__Description of the task__
Restate the listing below exactly, images excluded.
====== Given information
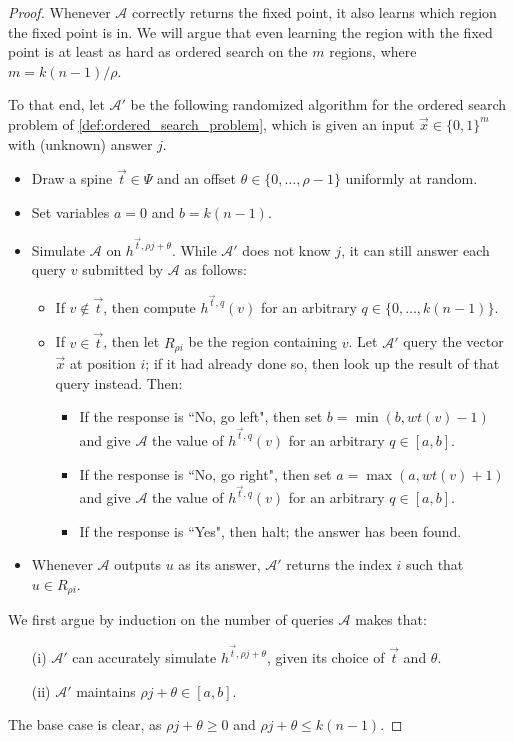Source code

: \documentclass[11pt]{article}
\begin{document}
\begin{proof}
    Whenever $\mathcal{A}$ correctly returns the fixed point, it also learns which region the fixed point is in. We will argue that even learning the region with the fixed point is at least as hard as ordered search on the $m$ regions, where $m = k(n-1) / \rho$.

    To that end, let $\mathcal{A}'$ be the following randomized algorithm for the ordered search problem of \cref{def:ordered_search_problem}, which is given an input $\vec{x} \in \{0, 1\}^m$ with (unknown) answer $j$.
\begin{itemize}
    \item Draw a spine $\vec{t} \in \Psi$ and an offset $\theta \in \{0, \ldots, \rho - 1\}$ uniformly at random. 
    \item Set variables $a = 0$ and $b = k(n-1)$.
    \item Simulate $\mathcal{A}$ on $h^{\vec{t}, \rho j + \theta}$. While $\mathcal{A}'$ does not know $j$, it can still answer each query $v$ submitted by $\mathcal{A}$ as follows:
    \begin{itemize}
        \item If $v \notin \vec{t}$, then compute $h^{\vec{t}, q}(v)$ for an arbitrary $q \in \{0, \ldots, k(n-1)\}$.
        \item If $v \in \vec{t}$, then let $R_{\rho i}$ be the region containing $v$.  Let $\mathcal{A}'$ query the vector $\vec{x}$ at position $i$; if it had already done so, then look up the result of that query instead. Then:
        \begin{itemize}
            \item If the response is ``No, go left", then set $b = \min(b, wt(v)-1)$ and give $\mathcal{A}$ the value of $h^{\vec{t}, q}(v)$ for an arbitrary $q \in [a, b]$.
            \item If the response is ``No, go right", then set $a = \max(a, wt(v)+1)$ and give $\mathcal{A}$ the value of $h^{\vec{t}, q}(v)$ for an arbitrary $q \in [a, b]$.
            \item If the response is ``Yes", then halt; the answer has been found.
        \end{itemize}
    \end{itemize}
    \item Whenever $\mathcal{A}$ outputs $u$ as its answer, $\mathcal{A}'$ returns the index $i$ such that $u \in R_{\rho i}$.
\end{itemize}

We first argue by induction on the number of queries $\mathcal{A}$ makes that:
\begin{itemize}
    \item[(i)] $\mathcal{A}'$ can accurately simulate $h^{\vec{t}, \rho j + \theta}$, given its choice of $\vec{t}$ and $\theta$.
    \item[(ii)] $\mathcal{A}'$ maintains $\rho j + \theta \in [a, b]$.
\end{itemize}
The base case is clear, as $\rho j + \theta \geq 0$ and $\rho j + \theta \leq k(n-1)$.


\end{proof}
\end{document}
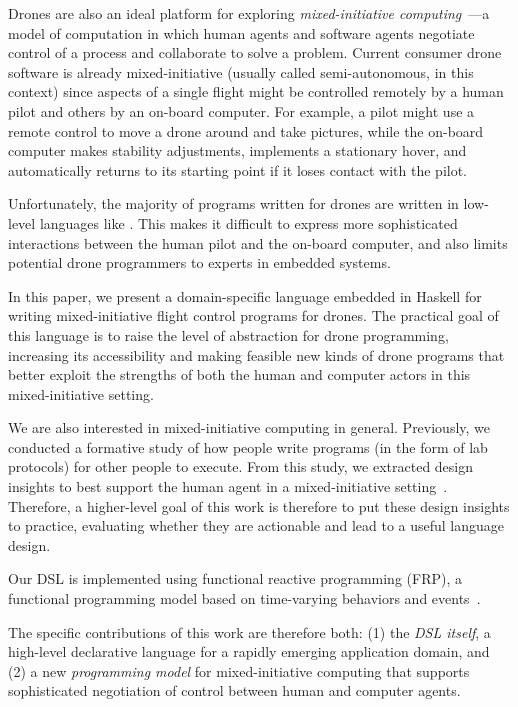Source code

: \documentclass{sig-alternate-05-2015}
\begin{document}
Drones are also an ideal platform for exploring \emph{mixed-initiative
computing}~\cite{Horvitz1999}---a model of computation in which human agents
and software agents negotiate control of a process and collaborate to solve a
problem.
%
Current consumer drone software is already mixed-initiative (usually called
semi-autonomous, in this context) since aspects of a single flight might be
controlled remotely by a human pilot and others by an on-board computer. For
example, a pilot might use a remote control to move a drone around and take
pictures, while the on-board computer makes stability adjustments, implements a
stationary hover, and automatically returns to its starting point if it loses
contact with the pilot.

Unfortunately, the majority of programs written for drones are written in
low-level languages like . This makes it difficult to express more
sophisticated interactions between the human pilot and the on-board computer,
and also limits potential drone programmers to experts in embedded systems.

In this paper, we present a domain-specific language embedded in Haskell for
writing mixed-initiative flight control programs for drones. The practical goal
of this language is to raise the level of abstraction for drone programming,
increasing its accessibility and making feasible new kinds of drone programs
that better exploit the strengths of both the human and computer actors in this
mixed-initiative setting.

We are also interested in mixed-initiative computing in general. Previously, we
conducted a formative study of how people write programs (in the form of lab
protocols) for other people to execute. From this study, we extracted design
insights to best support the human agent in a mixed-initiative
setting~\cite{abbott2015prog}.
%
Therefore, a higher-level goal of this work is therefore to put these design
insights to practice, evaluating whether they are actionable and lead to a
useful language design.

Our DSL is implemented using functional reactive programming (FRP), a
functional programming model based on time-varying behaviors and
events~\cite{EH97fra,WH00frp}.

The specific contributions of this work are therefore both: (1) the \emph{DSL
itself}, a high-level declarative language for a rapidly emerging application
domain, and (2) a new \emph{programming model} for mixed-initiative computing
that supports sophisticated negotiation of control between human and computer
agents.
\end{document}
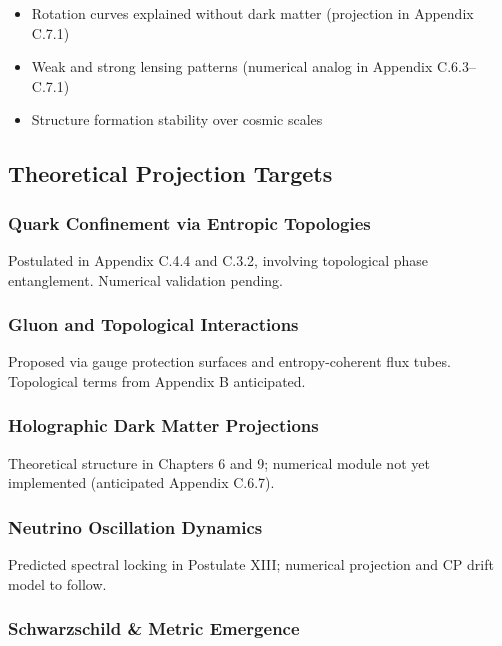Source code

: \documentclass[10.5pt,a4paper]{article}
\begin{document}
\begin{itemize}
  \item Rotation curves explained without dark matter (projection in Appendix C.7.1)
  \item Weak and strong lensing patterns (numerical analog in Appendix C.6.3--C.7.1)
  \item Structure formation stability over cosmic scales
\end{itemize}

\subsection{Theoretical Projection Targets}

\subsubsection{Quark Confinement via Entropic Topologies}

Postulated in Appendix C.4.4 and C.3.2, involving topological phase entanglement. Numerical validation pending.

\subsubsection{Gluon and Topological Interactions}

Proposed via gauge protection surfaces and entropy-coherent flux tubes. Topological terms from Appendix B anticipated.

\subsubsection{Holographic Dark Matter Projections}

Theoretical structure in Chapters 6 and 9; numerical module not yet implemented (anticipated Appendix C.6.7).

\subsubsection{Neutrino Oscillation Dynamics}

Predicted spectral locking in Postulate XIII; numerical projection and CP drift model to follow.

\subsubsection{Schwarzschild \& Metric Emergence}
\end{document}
============
__The completed task__
Source code

: \documentclass[11pt]{article}
\begin{document}
\begin{proof}
    Whenever $\mathcal{A}$ correctly returns the fixed point, it also learns which region the fixed point is in. We will argue that even learning the region with the fixed point is at least as hard as ordered search on the $m$ regions, where $m = k(n-1) / \rho$.

    To that end, let $\mathcal{A}'$ be the following randomized algorithm for the ordered search problem of \cref{def:ordered_search_problem}, which is given an input $\vec{x} \in \{0, 1\}^m$ with (unknown) answer $j$.
\begin{itemize}
    \item Draw a spine $\vec{t} \in \Psi$ and an offset $\theta \in \{0, \ldots, \rho - 1\}$ uniformly at random. 
    \item Set variables $a = 0$ and $b = k(n-1)$.
    \item Simulate $\mathcal{A}$ on $h^{\vec{t}, \rho j + \theta}$. While $\mathcal{A}'$ does not know $j$, it can still answer each query $v$ submitted by $\mathcal{A}$ as follows:
    \begin{itemize}
        \item If $v \notin \vec{t}$, then compute $h^{\vec{t}, q}(v)$ for an arbitrary $q \in \{0, \ldots, k(n-1)\}$.
        \item If $v \in \vec{t}$, then let $R_{\rho i}$ be the region containing $v$.  Let $\mathcal{A}'$ query the vector $\vec{x}$ at position $i$; if it had already done so, then look up the result of that query instead. Then:
        \begin{itemize}
            \item If the response is ``No, go left", then set $b = \min(b, wt(v)-1)$ and give $\mathcal{A}$ the value of $h^{\vec{t}, q}(v)$ for an arbitrary $q \in [a, b]$.
            \item If the response is ``No, go right", then set $a = \max(a, wt(v)+1)$ and give $\mathcal{A}$ the value of $h^{\vec{t}, q}(v)$ for an arbitrary $q \in [a, b]$.
            \item If the response is ``Yes", then halt; the answer has been found.
        \end{itemize}
    \end{itemize}
    \item Whenever $\mathcal{A}$ outputs $u$ as its answer, $\mathcal{A}'$ returns the index $i$ such that $u \in R_{\rho i}$.
\end{itemize}

We first argue by induction on the number of queries $\mathcal{A}$ makes that:
\begin{itemize}
    \item[(i)] $\mathcal{A}'$ can accurately simulate $h^{\vec{t}, \rho j + \theta}$, given its choice of $\vec{t}$ and $\theta$.
    \item[(ii)] $\mathcal{A}'$ maintains $\rho j + \theta \in [a, b]$.
\end{itemize}
The base case is clear, as $\rho j + \theta \geq 0$ and $\rho j + \theta \leq k(n-1)$.


\end{proof}
\end{document}
Source code

: \documentclass{sig-alternate-05-2015}
\begin{document}
Drones are also an ideal platform for exploring \emph{mixed-initiative
computing}~\cite{Horvitz1999}---a model of computation in which human agents
and software agents negotiate control of a process and collaborate to solve a
problem.
%
Current consumer drone software is already mixed-initiative (usually called
semi-autonomous, in this context) since aspects of a single flight might be
controlled remotely by a human pilot and others by an on-board computer. For
example, a pilot might use a remote control to move a drone around and take
pictures, while the on-board computer makes stability adjustments, implements a
stationary hover, and automatically returns to its starting point if it loses
contact with the pilot.

Unfortunately, the majority of programs written for drones are written in
low-level languages like . This makes it difficult to express more
sophisticated interactions between the human pilot and the on-board computer,
and also limits potential drone programmers to experts in embedded systems.

In this paper, we present a domain-specific language embedded in Haskell for
writing mixed-initiative flight control programs for drones. The practical goal
of this language is to raise the level of abstraction for drone programming,
increasing its accessibility and making feasible new kinds of drone programs
that better exploit the strengths of both the human and computer actors in this
mixed-initiative setting.

We are also interested in mixed-initiative computing in general. Previously, we
conducted a formative study of how people write programs (in the form of lab
protocols) for other people to execute. From this study, we extracted design
insights to best support the human agent in a mixed-initiative
setting~\cite{abbott2015prog}.
%
Therefore, a higher-level goal of this work is therefore to put these design
insights to practice, evaluating whether they are actionable and lead to a
useful language design.

Our DSL is implemented using functional reactive programming (FRP), a
functional programming model based on time-varying behaviors and
events~\cite{EH97fra,WH00frp}.

The specific contributions of this work are therefore both: (1) the \emph{DSL
itself}, a high-level declarative language for a rapidly emerging application
domain, and (2) a new \emph{programming model} for mixed-initiative computing
that supports sophisticated negotiation of control between human and computer
agents.
\end{document}
Source code

: \documentclass[10.5pt,a4paper]{article}
\begin{document}
\begin{itemize}
  \item Rotation curves explained without dark matter (projection in Appendix C.7.1)
  \item Weak and strong lensing patterns (numerical analog in Appendix C.6.3--C.7.1)
  \item Structure formation stability over cosmic scales
\end{itemize}

\subsection{Theoretical Projection Targets}

\subsubsection{Quark Confinement via Entropic Topologies}

Postulated in Appendix C.4.4 and C.3.2, involving topological phase entanglement. Numerical validation pending.

\subsubsection{Gluon and Topological Interactions}

Proposed via gauge protection surfaces and entropy-coherent flux tubes. Topological terms from Appendix B anticipated.

\subsubsection{Holographic Dark Matter Projections}

Theoretical structure in Chapters 6 and 9; numerical module not yet implemented (anticipated Appendix C.6.7).

\subsubsection{Neutrino Oscillation Dynamics}

Predicted spectral locking in Postulate XIII; numerical projection and CP drift model to follow.

\subsubsection{Schwarzschild \& Metric Emergence}
\end{document}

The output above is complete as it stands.